=== TASK INSTRUCTIONS ===
Gather every line in the records below that contains the word "used".

=== INPUT DATA ===
┄┄┄┄┄┄
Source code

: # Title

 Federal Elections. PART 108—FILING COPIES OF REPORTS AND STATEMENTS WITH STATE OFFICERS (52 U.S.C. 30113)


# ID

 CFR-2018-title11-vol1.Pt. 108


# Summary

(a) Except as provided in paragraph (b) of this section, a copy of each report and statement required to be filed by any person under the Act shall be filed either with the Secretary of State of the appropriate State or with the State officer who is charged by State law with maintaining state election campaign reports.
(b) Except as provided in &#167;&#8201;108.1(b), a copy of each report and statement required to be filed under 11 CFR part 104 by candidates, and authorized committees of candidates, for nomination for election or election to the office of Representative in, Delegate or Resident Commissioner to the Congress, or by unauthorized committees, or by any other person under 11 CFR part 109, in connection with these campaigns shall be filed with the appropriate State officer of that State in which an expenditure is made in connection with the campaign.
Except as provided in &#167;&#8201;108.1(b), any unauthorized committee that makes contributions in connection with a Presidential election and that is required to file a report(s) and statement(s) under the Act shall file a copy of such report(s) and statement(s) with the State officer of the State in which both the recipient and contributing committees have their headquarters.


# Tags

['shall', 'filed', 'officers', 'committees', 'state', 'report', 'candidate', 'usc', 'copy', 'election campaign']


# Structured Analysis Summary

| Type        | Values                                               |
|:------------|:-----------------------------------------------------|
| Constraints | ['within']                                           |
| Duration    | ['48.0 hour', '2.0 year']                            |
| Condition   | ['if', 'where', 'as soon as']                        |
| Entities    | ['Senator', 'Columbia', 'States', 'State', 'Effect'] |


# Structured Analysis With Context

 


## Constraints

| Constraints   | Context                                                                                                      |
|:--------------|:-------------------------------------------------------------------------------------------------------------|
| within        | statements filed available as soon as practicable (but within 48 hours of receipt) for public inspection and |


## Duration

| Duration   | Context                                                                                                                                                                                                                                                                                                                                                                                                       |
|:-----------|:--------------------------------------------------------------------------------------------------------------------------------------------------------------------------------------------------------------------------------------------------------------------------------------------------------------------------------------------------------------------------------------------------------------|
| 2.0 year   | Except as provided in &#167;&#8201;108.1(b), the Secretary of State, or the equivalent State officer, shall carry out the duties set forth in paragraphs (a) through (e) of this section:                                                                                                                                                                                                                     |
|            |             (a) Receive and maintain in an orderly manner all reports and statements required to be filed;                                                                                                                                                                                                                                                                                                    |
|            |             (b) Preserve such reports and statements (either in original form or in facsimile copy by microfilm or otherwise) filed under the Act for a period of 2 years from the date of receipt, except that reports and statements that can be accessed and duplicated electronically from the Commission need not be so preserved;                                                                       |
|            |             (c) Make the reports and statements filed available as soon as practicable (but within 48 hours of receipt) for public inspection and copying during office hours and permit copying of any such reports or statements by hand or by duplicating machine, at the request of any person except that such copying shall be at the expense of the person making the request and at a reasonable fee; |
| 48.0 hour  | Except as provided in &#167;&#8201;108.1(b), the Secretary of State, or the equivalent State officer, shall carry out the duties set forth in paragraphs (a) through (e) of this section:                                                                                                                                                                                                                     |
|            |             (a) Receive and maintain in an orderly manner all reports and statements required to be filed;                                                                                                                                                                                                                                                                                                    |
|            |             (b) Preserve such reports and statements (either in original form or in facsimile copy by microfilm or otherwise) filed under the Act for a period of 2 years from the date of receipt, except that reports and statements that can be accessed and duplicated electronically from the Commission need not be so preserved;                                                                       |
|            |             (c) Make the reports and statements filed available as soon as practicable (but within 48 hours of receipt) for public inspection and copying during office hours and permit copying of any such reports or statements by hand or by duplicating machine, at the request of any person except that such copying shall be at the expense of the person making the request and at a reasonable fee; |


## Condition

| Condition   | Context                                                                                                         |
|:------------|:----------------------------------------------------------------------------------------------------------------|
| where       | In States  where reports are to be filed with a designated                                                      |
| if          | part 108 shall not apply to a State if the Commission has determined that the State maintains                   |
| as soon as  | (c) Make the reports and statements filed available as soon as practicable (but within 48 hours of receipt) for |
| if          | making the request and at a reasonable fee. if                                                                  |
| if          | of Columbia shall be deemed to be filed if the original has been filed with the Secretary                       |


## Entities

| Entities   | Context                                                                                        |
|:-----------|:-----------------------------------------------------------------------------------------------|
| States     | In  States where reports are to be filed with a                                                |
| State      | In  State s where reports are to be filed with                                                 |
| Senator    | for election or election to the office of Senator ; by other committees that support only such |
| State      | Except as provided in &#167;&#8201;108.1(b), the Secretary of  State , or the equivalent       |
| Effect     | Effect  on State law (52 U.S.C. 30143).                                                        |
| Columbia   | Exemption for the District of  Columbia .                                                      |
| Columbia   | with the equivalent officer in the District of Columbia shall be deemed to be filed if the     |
┄┄┄┄┄┄
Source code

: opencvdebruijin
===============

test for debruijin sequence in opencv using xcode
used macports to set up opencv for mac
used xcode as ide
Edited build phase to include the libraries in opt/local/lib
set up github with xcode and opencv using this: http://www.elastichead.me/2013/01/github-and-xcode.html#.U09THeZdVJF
┄┄┄┄┄┄
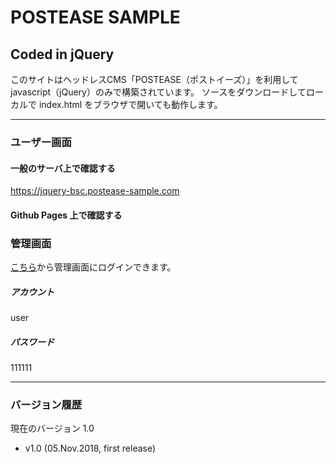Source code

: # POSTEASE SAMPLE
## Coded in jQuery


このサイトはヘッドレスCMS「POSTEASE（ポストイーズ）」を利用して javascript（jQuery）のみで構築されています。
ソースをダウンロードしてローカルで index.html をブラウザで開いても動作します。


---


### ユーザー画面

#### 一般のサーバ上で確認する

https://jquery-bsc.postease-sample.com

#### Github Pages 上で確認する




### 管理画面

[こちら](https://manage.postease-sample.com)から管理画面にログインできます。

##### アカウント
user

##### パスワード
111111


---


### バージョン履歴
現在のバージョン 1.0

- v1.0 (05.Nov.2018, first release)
┄┄┄┄┄┄
=== SOLUTION FOR THIS PROBLEM ===
used macports to set up opencv for mac
used xcode as ide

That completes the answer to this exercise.